Dataset excerpts section start

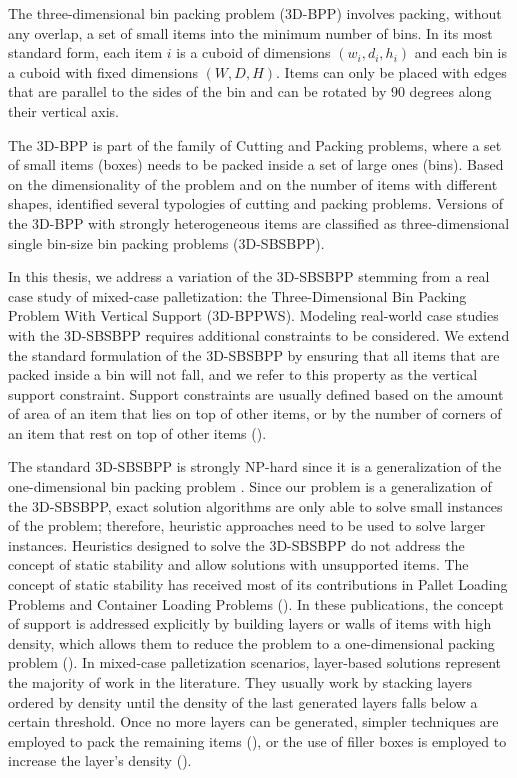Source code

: The three-dimensional bin packing problem (3D-BPP) involves packing, without any overlap, a set of small items into the minimum number of bins.
In its most standard form, each item $i$ is a cuboid of dimensions $(w_i, d_i, h_i)$ and each bin is a cuboid with fixed dimensions $(W, D, H)$.
Items can only be placed with edges that are parallel to the sides of the bin and can be rotated by $90$ degrees along their vertical axis.

The 3D-BPP is part of the family of Cutting and Packing problems, where a set of small items (boxes) needs to be packed inside a set of large ones (bins).
Based on the dimensionality of the problem and on the number of items with different shapes, \cite{WASCHER20071109} identified several typologies of cutting and packing problems.
Versions of the 3D-BPP with strongly heterogeneous items are classified as three-dimensional single bin-size bin packing problems (3D-SBSBPP). 

In this thesis, we address a variation of the 3D-SBSBPP stemming from a real case study of mixed-case palletization: the Three-Dimensional Bin Packing Problem With Vertical Support (3D-BPPWS).
Modeling real-world case studies with the 3D-SBSBPP requires additional constraints to be considered. We extend the standard formulation of the 3D-SBSBPP by ensuring that all items that are packed inside a bin will not fall, and we refer to this property as the vertical support constraint.
Support constraints are usually defined based on the amount of area of an item that lies on top of other items, or by the number of corners of an item that rest on top of other items (\cite{GZARA20201062, paquay2016mixed, kurpel2020exact}).

The standard 3D-SBSBPP is strongly NP-hard since it is a generalization of the one-dimensional bin packing problem \citep{martello2000three}.
Since our problem is a generalization of the 3D-SBSBPP, exact solution algorithms are only able to solve small instances of the problem; therefore, heuristic approaches need to be used to solve larger instances.
Heuristics designed to solve the 3D-SBSBPP do not address the concept of static stability and allow solutions with unsupported items.
The concept of static stability has received most of its contributions in Pallet Loading Problems and Container Loading Problems (\cite{Calzavara2021, kurpel2020exact}).
In these publications, the concept of support is addressed explicitly by building layers or walls of items with high density, which allows them to reduce the problem to a one-dimensional packing problem (\cite{BORTFELDT20131}).
In mixed-case palletization scenarios, layer-based solutions represent the majority of work in the literature. They usually work by stacking layers ordered by density until the density of the last generated layers falls below a certain threshold.
Once no more layers can be generated, simpler techniques are employed to pack the remaining items (\cite{elhedhli2019three}), or the use of filler boxes is employed to increase the layer's density (\cite{Calzavara2021}).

Dataset excerpts section end

> Exercise instructions
The records above must be printed exactly; the pictures stay out.

> Reply
Source code

: The three-dimensional bin packing problem (3D-BPP) involves packing, without any overlap, a set of small items into the minimum number of bins.
In its most standard form, each item $i$ is a cuboid of dimensions $(w_i, d_i, h_i)$ and each bin is a cuboid with fixed dimensions $(W, D, H)$.
Items can only be placed with edges that are parallel to the sides of the bin and can be rotated by $90$ degrees along their vertical axis.

The 3D-BPP is part of the family of Cutting and Packing problems, where a set of small items (boxes) needs to be packed inside a set of large ones (bins).
Based on the dimensionality of the problem and on the number of items with different shapes, \cite{WASCHER20071109} identified several typologies of cutting and packing problems.
Versions of the 3D-BPP with strongly heterogeneous items are classified as three-dimensional single bin-size bin packing problems (3D-SBSBPP). 

In this thesis, we address a variation of the 3D-SBSBPP stemming from a real case study of mixed-case palletization: the Three-Dimensional Bin Packing Problem With Vertical Support (3D-BPPWS).
Modeling real-world case studies with the 3D-SBSBPP requires additional constraints to be considered. We extend the standard formulation of the 3D-SBSBPP by ensuring that all items that are packed inside a bin will not fall, and we refer to this property as the vertical support constraint.
Support constraints are usually defined based on the amount of area of an item that lies on top of other items, or by the number of corners of an item that rest on top of other items (\cite{GZARA20201062, paquay2016mixed, kurpel2020exact}).

The standard 3D-SBSBPP is strongly NP-hard since it is a generalization of the one-dimensional bin packing problem \citep{martello2000three}.
Since our problem is a generalization of the 3D-SBSBPP, exact solution algorithms are only able to solve small instances of the problem; therefore, heuristic approaches need to be used to solve larger instances.
Heuristics designed to solve the 3D-SBSBPP do not address the concept of static stability and allow solutions with unsupported items.
The concept of static stability has received most of its contributions in Pallet Loading Problems and Container Loading Problems (\cite{Calzavara2021, kurpel2020exact}).
In these publications, the concept of support is addressed explicitly by building layers or walls of items with high density, which allows them to reduce the problem to a one-dimensional packing problem (\cite{BORTFELDT20131}).
In mixed-case palletization scenarios, layer-based solutions represent the majority of work in the literature. They usually work by stacking layers ordered by density until the density of the last generated layers falls below a certain threshold.
Once no more layers can be generated, simpler techniques are employed to pack the remaining items (\cite{elhedhli2019three}), or the use of filler boxes is employed to increase the layer's density (\cite{Calzavara2021}).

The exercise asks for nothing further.